What is it about film photography that inspires, moves, excites, motivates, arouses? The way film makes a photographer giddy, revel in the mystery, anticipate the surprise, take chances. The way a film photograph can leave the viewer in such awe.
Indie Film Lab hit the road to talk to photographers about the romance of film photography:
Partnering with Kodak, Indie Film Lab directors Luke Lindgren and Josh Moates put together this inspiring documentary, ‘Long Live Film’, filled with some of today’s best, up and coming, and creative photographers talking about why they love film.

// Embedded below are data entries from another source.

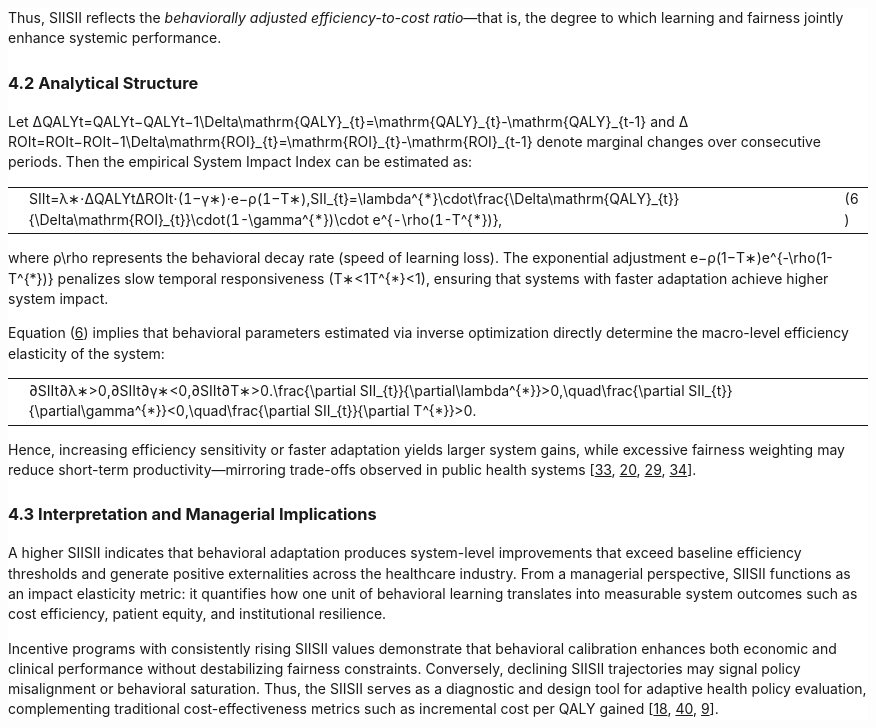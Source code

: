 Thus, S​I​ISII reflects the *behaviorally adjusted efficiency-to-cost ratio*—that is, the degree to which learning and fairness jointly enhance
systemic performance.

### 4.2 Analytical Structure

Let Δ​QALYt=QALYt−QALYt−1\Delta\mathrm{QALY}\_{t}=\mathrm{QALY}\_{t}-\mathrm{QALY}\_{t-1}
and Δ​ROIt=ROIt−ROIt−1\Delta\mathrm{ROI}\_{t}=\mathrm{ROI}\_{t}-\mathrm{ROI}\_{t-1} denote marginal changes over consecutive periods.
Then the empirical System Impact Index can be estimated as:

|  |  |  |  |
| --- | --- | --- | --- |
|  | S​I​It=λ∗⋅Δ​QALYtΔ​ROIt⋅(1−γ∗)⋅e−ρ​(1−T∗),SII\_{t}=\lambda^{\*}\cdot\frac{\Delta\mathrm{QALY}\_{t}}{\Delta\mathrm{ROI}\_{t}}\cdot(1-\gamma^{\*})\cdot e^{-\rho(1-T^{\*})}, |  | (6) |

where ρ\rho represents the behavioral decay rate (speed of learning loss).
The exponential adjustment e−ρ​(1−T∗)e^{-\rho(1-T^{\*})} penalizes slow temporal responsiveness (T∗<1T^{\*}<1),
ensuring that systems with faster adaptation achieve higher system impact.

Equation ([6](https://arxiv.org/html/2510.22518v1#S4.E6 "In 4.2 Analytical Structure ‣ 4 SII: Measuring Behavioral Efficiency Gains ‣ Inverse Behavioral Optimization of QALY-Based Incentive Systems: Quantifying the System Impact of Adaptive Health Programs")) implies that
behavioral parameters estimated via inverse optimization directly determine the macro-level efficiency elasticity of the system:

|  |  |  |
| --- | --- | --- |
|  | ∂S​I​It∂λ∗>0,∂S​I​It∂γ∗<0,∂S​I​It∂T∗>0.\frac{\partial SII\_{t}}{\partial\lambda^{\*}}>0,\quad\frac{\partial SII\_{t}}{\partial\gamma^{\*}}<0,\quad\frac{\partial SII\_{t}}{\partial T^{\*}}>0. |  |

Hence, increasing efficiency sensitivity or faster adaptation yields larger system gains,
while excessive fairness weighting may reduce short-term productivity—mirroring trade-offs observed in public health systems
[[33](https://arxiv.org/html/2510.22518v1#bib.bib33), [20](https://arxiv.org/html/2510.22518v1#bib.bib20), [29](https://arxiv.org/html/2510.22518v1#bib.bib29), [34](https://arxiv.org/html/2510.22518v1#bib.bib34)].

### 4.3 Interpretation and Managerial Implications

A higher S​I​ISII indicates that behavioral adaptation produces system-level improvements
that exceed baseline efficiency thresholds and generate positive externalities across the healthcare industry.
From a managerial perspective, S​I​ISII functions as an impact elasticity metric:
it quantifies how one unit of behavioral learning translates into measurable system outcomes such as
cost efficiency, patient equity, and institutional resilience.

Incentive programs with consistently rising S​I​ISII values demonstrate
that behavioral calibration enhances both economic and clinical performance without destabilizing fairness constraints.
Conversely, declining S​I​ISII trajectories may signal policy misalignment or behavioral saturation.
Thus, the S​I​ISII serves as a diagnostic and design tool for adaptive health policy evaluation,
complementing traditional cost-effectiveness metrics such as incremental cost per QALY gained
[[18](https://arxiv.org/html/2510.22518v1#bib.bib18), [40](https://arxiv.org/html/2510.22518v1#bib.bib40), [9](https://arxiv.org/html/2510.22518v1#bib.bib9)].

The photographers talk about the inspiration they get from shooting film, the warm colors produced by different film stocks, the way they feel when they finally get the pictures back from the lab or have the amazing fortune and skills to develop them themselves.
The consensus, coming from such American-based photographers as Ryan Muirhead, Stephen DeVries, Kelbert McFarland, Paul Bryant, the Brothers Wright, and Ashley Kelemen, is that film makes you shoot differently than digital. Even though film is slower, film cameras can inspire because each camera sounds different, feels different, captures light differently. In general, shooting film makes you think differently.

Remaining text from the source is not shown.